Another participant from the audience was Cheryl Zuur. (Disclosure: Cheryl is a personal friend and a close political comrade of mine.) She made some important points about the acceptance of the “team concept” by the union leadership. Instead, what these leaders do is practice militancy in words and opportunism in action. She also pointed out that she, herself, has a long history of struggle within the unions. That includes her having served as the elected president of AFSCME Local 444, a predominantly male blue collar local. As such, she was beholden to nobody but the rank and file – not other union bureaucrats, and not NGO’s or foundations that fund the NGOs.

Despite that, she was not asked to speak, nor was anybody else who has devoted their political lives to struggling in the trenches, basing themselves on the rank and file and the rank and file only.

None of the speakers were willing to discuss these points. In fact, both Fletcher and La Botz expressed annoyance.
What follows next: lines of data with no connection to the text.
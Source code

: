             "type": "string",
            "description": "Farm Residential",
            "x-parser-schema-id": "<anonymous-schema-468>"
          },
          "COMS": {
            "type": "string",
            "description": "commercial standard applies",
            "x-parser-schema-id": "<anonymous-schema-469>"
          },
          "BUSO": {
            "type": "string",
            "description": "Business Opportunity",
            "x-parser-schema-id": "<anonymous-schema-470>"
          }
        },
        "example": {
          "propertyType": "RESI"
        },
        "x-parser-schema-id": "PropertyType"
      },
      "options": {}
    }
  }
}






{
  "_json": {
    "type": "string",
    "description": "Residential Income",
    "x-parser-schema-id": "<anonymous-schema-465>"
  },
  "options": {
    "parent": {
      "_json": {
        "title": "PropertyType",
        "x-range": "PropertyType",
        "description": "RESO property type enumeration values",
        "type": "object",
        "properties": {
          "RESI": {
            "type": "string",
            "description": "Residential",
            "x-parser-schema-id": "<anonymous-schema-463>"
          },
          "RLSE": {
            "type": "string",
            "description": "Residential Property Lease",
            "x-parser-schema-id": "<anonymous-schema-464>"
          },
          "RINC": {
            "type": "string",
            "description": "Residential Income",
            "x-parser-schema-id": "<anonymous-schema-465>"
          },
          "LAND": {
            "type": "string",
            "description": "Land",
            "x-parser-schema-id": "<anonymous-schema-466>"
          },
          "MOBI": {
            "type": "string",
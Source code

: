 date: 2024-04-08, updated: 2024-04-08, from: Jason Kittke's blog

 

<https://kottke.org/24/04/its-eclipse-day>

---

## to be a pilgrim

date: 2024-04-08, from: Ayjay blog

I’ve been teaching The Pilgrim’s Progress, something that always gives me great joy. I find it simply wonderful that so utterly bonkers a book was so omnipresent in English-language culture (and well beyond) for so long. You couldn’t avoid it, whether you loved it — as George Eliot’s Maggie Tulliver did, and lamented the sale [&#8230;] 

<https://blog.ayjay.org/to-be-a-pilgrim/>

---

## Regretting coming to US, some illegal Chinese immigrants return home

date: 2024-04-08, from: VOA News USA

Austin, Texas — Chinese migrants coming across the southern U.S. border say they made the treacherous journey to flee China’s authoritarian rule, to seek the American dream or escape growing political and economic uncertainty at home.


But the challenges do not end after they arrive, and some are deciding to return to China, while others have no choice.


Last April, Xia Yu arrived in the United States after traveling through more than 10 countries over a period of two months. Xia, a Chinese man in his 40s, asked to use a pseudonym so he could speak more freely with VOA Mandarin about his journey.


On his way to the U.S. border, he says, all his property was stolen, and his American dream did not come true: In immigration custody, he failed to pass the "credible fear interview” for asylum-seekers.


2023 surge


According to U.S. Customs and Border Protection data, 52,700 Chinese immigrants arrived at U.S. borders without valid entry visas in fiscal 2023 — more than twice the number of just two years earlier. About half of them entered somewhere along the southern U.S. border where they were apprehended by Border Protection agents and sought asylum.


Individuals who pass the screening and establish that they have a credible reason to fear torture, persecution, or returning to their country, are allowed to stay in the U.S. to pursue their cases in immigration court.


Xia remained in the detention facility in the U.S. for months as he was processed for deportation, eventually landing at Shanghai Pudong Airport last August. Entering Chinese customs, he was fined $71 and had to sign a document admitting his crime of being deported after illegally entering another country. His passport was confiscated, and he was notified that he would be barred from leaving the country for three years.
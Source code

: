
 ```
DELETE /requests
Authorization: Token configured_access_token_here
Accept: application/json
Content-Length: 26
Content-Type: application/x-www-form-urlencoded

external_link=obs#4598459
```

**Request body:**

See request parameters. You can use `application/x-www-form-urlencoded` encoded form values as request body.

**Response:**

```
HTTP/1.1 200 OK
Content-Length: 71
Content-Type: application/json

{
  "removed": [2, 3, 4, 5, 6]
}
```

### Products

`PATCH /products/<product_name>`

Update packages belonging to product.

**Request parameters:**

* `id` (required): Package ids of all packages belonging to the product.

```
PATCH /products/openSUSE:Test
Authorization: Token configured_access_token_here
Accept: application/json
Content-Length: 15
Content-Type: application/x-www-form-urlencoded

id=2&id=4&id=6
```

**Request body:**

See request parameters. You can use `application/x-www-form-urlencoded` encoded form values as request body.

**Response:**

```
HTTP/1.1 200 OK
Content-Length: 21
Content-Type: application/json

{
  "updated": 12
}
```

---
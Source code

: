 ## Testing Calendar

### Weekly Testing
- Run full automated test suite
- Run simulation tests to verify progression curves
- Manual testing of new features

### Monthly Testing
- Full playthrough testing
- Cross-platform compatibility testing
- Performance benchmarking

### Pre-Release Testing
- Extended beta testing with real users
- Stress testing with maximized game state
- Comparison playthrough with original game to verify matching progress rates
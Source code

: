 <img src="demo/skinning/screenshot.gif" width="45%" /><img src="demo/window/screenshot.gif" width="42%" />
La Botz did so through a personal email he sent me. I invited him to comment for this review but I did not hear back from him. La Botz and Fletcher should not have responded with annoyance (or worse). They should not have ignored the criticisms. Nobody, no matter how “important”, should consider themself immune from criticism, including criticism from the left, regardless of if it comes from an “unimportant” person.

It was a serious mistake that the organizers of this forum did not invite Cheryl Zuur or somebody else with her background as a panelist. The only explanation I can find is that once again the focus was on the “important” people rather than those who remained in the trenches, actually organizing among the rank and file. What is so ironic is that at least two – if not all – of those who organized the forum oppose any support whatsoever for the Democrats – not now and not ever. Yet they didn’t arrange for a single speaker who actually has organized for the unions breaking from the Democrats. There is a long tradition of those on the left talking very left in revolutionary circles but when they get close to the union movement they drop that talk. Unfortunately, that’s what this forum represented. 

Additional point added 2/06: One other point I raised was the massive alienation of the majority of the rank and file in relation to their unions. Here in Oakland, for example, many union workers I talk with – workers in supermarkets or workers in the streets for example – don’t even know the name of their own union. That’s because the union just is not present in their lives. It’s also a result of that 75 year war I spoke of. I would add that the question is under what circumstances can that alienation be turned around, because without a transformation of the mood no serious change can really be expected. In my opinion, what it will probably be events outside the unions that will change that mood. Possibly the development of the movement against Israeli genocide can play a role. Or possibly a reaction to some outrage perpetrated by the QAnon Republicans and Trump.

For those who are interested in reading more about the US labor movement, Oaklandsocialist has published this pamphlet, What happened to our unions?,, this review of “Striketober” 2023and more.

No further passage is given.